Since November, Farmer and others have said the FBI and U.S. Department of Labor are investigating the bogus letters of credit provided on a national bank’s stationery to the Insurance Department. The FBI has declined comment and Farmer said Friday he has not had any recent contact from any investigative agency.
Farmer also said he has continued to “pursue all avenues for additional resources” to possibly boost the payments to providers. The payments have been largely funded with a $5 million donation that Farmer arranged. He has declined to identify the source but said it is unlikely that there will be any more money donated.
“It’s just a great corporate gift, and I’m thankful for it,” Farmer said.
Farmer’s deputy receiver in the court-approved plan, Mike Fitzgibbons, is administering the payments to providers. Fitzgibbons said the $5 million donation will hopefully allow him to boost the payments to each provider to 40 cents on the dollar by the second quarter of 2016. He said about $2.8 million has been paid to providers, or about 25% of the “estimated plan liability.”
Fitzgibbons said he most recently had conversations with the FBI and Department of Labor about the case a few months ago.
“I haven’t heard a word since,” Fitzgibbons said today. “I’ll say they’ve got an open file on it.”
The cooperative, also known as the S.C. Health Cooperative Welfare Benefit Plan, was conditionally licensed in 2012 as the state’s only multiple employer self-insured health plan under the state’s Small Employer Health Insurance Availability Act. Farmer said, unlike other insurers, no guaranty fund was required. He said the state is not liable for unpaid health services and without the $5 million donation, the hundreds of affected employers would be liable for health and medical service costs owed to thousands of providers unless money becomes available through ongoing attempts to recover funds or assets
Farmer previously said the insurer did not appear to be aware that the documents were fraudulent. Jay Seibels Jr., a Charleston attorney who represented the insurer in regulatory matters, previously declined comment about the donation and the fraud. He has said in an email that “no one at the cooperative has any information about how the fraud was perpetrated.” Seibels said the Insurance Department had the Bank of America letters of credit that the cooperative purchased. Seibels said the cooperative received information from a securities commission investigator in another state that there could be questions about the validity of the letters of credit and the Insurance Department was immediately notified.

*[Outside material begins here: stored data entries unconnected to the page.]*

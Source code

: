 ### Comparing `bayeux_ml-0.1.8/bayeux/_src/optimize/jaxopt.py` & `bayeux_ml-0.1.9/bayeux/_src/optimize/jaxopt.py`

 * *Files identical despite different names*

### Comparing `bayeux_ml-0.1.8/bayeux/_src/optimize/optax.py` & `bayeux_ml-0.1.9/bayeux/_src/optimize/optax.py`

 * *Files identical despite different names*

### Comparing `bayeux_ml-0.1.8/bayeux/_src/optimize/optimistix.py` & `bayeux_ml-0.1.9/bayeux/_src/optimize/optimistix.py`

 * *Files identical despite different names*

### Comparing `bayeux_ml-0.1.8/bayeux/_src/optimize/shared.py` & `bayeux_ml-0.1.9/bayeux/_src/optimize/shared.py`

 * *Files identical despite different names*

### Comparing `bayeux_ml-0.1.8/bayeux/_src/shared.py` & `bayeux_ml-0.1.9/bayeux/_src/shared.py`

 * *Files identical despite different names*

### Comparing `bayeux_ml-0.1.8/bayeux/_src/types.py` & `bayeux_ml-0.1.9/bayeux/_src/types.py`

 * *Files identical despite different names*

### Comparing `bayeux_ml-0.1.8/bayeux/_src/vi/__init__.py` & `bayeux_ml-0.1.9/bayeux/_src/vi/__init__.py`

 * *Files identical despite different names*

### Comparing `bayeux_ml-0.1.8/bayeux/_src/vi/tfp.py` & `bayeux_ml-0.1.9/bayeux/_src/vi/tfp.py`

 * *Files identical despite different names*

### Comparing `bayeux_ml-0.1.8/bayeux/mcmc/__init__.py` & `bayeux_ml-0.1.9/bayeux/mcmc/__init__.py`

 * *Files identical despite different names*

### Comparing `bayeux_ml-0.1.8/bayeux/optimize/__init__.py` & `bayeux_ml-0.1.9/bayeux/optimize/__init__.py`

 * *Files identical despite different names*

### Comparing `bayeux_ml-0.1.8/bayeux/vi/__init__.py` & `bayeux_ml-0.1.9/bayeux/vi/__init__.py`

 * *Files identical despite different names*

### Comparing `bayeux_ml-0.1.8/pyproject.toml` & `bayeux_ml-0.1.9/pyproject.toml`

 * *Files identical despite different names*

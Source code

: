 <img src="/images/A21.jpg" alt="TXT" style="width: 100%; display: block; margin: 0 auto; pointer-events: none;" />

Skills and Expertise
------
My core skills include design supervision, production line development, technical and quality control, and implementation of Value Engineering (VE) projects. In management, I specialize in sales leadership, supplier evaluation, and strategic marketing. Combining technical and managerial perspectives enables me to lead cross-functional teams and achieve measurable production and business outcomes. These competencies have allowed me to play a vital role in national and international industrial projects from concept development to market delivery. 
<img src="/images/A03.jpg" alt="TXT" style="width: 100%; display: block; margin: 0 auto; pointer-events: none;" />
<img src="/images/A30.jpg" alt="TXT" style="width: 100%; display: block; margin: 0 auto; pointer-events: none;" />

Cooper Littlejohn of Seneca, the founding president and CEO of the S.C. Health Cooperative, previously declined comment. State Insurance Department records show the company’s board also included John Hamilton, Dave Kroeger, Angie Littlejohn, Vaughn Schmidt, Jim Wanner, Donald Jones, David Land and Gene Waller.
Fitzgibbons said today that he has had occasional contacts with some of the insurer’s former board members and employees. He declined to discuss potential liability.
“We are looking at that,” Fitzgibbons said.
Farmer said he believes affected medical providers “will be happy with whatever amount we will be able to distribute. There are some that seem to be more aggressive than others” in their efforts to collect from patients who thought they were insured when they received medical services, he said.
“The court order says that what the get from the receivership will be it,” Farmer said.